The confidence intervals of β^ for the Rössler time series with 10 % noise, 50 % noise, and 200 % noise are [0.8521; 0.8987], [0.991; 1.0064], [1.0195; 1.0281] accordingly. It is interesting to observe that the discriminant statistic β stays outside the confidence intervals of β^ (Table 3). This is a rather natural and expected results because the chaotic Rössler time series is a stationary ergodic time series [11]. Of course, the situation would be different if the analyzed time series would be non-stationary time series (the value of β^ would depend on the location of the observation window).

Fig. 7. Linear regressions between MPE and MPWE for the Rössler time series with 10 %, 50 % and 200 % noise levels (all time lags are set to 1) are shown in Fig. 6 parts A, C, and E. Linear regressions for the Rössler time series with 10 %, 50 % and 200 % noise levels (optimal non-uniform time lags are set according to Table 1) are shown in Fig. 6 parts B, D, and F

Linear regressions between MPE and MPWE for the Rössler time series with 10 %, 50 % and  200 % noise levels (all time lags are set to 1) are shown in Fig. 6 parts A, C, and E. Linear regressions  for the Rössler time series with 10 %, 50 % and 200 % noise levels (optimal non-uniform time lags  are set according to Table 1) are shown in Fig. 6 parts B, D, and F

6. Discussions

The main objective of this paper is to demonstrate that the selection of optimal time delay(s) is an essential step in the application of discriminant statistic based on the relation between MPE and MWPE.

The objective of time delay selection methods is making components of the reconstructed vectors independent as far as possible – yet not too far, in order to keep the information about dynamic properties of the embedded time series.

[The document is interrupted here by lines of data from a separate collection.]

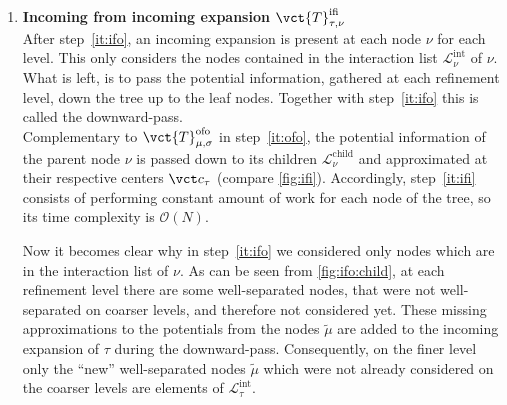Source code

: \begin{enumerate}
  \item \textbf{Incoming from incoming expansion $\vct{T}_{\tau,\nu}^{\mathrm{ifi}}$}
    \\
    After step~\ref{it:ifo}, an incoming expansion is present at each node $\nu$ for each level.
    This only considers the nodes contained in the interaction list $\mathcal{L}_{\nu}^\text{int}$ of $\nu$.
    What is left, is to pass the potential information, gathered at each refinement level, down the tree up to the leaf nodes.
    Together with step~\ref{it:ifo} this is called the downward-pass.
    \\
    Complementary to $\vct{T}_{\mu,\sigma}^{\mathrm{ofo}}$ in step~\ref{it:ofo}, the potential information of the parent node $\nu$ is passed down to its children $\mathcal{L}_{\nu}^{\text{child}}$ and approximated at their respective centers $\vct c_\tau$ (compare \cref{fig:ifi}).
    Accordingly, step~\ref{it:ifi} consists of performing constant amount of work for each node of the tree, so its time complexity is $\mathcal{O}(N)$.

    Now it becomes clear why in step~\ref{it:ifo} we considered only nodes which are in the interaction list of $\nu$.
    As can be seen from \cref{fig:ifo:child}, at each refinement level there are some well-separated nodes, that were not well-separated on coarser levels, and therefore not considered yet.
    These missing approximations to the potentials from the nodes $\widetilde\mu$ are added to the incoming expansion of $\tau$ during the downward-pass.
    Consequently, on the finer level only the ``new'' well-separated nodes $\widetilde\mu$ which were not already considered on the coarser levels are elements of $\mathcal{L}_\tau^\text{int}$.

    \begin{figure}
      \centering
        \null\hfill
\end{figure}
\end{enumerate}
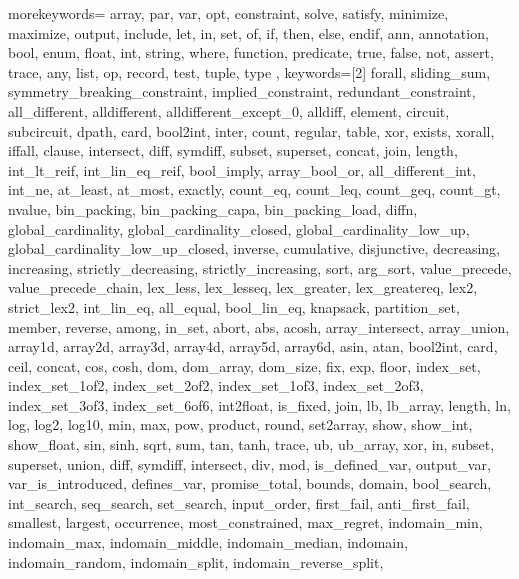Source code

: \usepackage{listings}
\usepackage{courier} %

\newcommand\mznfont{\fontfamily{pcr}\selectfont}

{
  morekeywords={
  array, par, var, opt, constraint, solve, satisfy, minimize,
  maximize, output, include, let, in, set, of, if, then, else, endif,
  ann, annotation, bool, enum, float, int, string, where, function,
  predicate, true, false, not, assert, trace,
  any, list, op, record, test, tuple, type
  },
  keywords=[2]{
  forall, sliding_sum, symmetry_breaking_constraint,
  implied_constraint, redundant_constraint, all_different,
  alldifferent, alldifferent_except_0, alldiff, element, circuit,
  subcircuit, dpath, card, bool2int, inter, count, regular, table, xor,
  exists, xorall, iffall, clause, intersect, diff, symdiff, subset,
  superset, concat, join, length, int_lt_reif, int_lin_eq_reif,
  bool_imply, array_bool_or, all_different_int, int_ne, at_least,
  at_most, exactly, count_eq, count_leq, count_geq, count_gt, nvalue,
  bin_packing, bin_packing_capa, bin_packing_load, diffn,
  global_cardinality, global_cardinality_closed,
  global_cardinality_low_up, global_cardinality_low_up_closed,
  inverse, cumulative, disjunctive, decreasing, increasing,
  strictly_decreasing, strictly_increasing, sort,
  arg_sort, value_precede, value_precede_chain, lex_less, lex_lesseq,
  lex_greater, lex_greatereq, lex2, strict_lex2, int_lin_eq, all_equal,
  bool_lin_eq, knapsack, partition_set, member, reverse, among, in_set,
  abort, abs, acosh, array_intersect, array_union, array1d, array2d,
  array3d, array4d, array5d, array6d, asin, atan, bool2int, card,
  ceil, concat, cos, cosh, dom, dom_array, dom_size, fix, exp, floor,
  index_set, index_set_1of2, index_set_2of2, index_set_1of3,
  index_set_2of3, index_set_3of3, index_set_6of6, int2float, is_fixed,
  join, lb, lb_array, length, ln, log, log2, log10, min, max, pow,
  product, round, set2array, show, show_int, show_float, sin, sinh,
  sqrt, sum, tan, tanh, trace, ub, ub_array, xor, in, subset,
  superset, union, diff, symdiff, intersect, div, mod,
  is_defined_var, output_var, var_is_introduced, defines_var,
  promise_total, bounds, domain, bool_search, int_search, seq_search,
  set_search, input_order, first_fail, anti_first_fail, smallest,
  largest, occurrence, most_constrained, max_regret, indomain_min,
  indomain_max, indomain_middle, indomain_median, indomain,
  indomain_random, indomain_split, indomain_reverse_split,
}}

Moreover, optimal time lags do also result into the maximal area (in average) in all possible planar projections of the embedded attractor. Setting all time delays to 1 results into higher correlations between the components of the reconstructed vectors – what has a direct impact to the computation of MPE and MWPE. Convincing demonstrations of these effects are given in Figs. 3 and 4.

The optimization of time delays can be ignored if the time series is random, or the signal to noise ratio is very low. As mentioned previously, the selection of particular time delays is meaningless if the embedded time series does represent a random noise. Otherwise, the geometric shape of embedded attractors (and the patterns of components of the reconstructed vectors) do depend on time delays.

For example, the shapes of the planar attractors in Fig. 3 are more compressed along the diagonal if compared to Fig. 4 (this effect is especially clearly seen in parts A to D). In other words, the components of the reconstructed vectors in the trajectory matrix are more correlated in Fig. 3 than in Fig. 4.

This effect is clearly represented in the discriminant statistic based on the relation between MPE and MWPE (Fig. 5). The discriminant statistic does not show a big difference between time series nv515.dat and qbirths.dat when all time delays are set to 1. The percentage difference between the two discriminant statistic values is 0.39 % (0.6665 versus 0.6639). However, the discriminant statistic shows a much higher percentage difference when time delays are optimal: 14.64 % (0.5539 versus 0.4728).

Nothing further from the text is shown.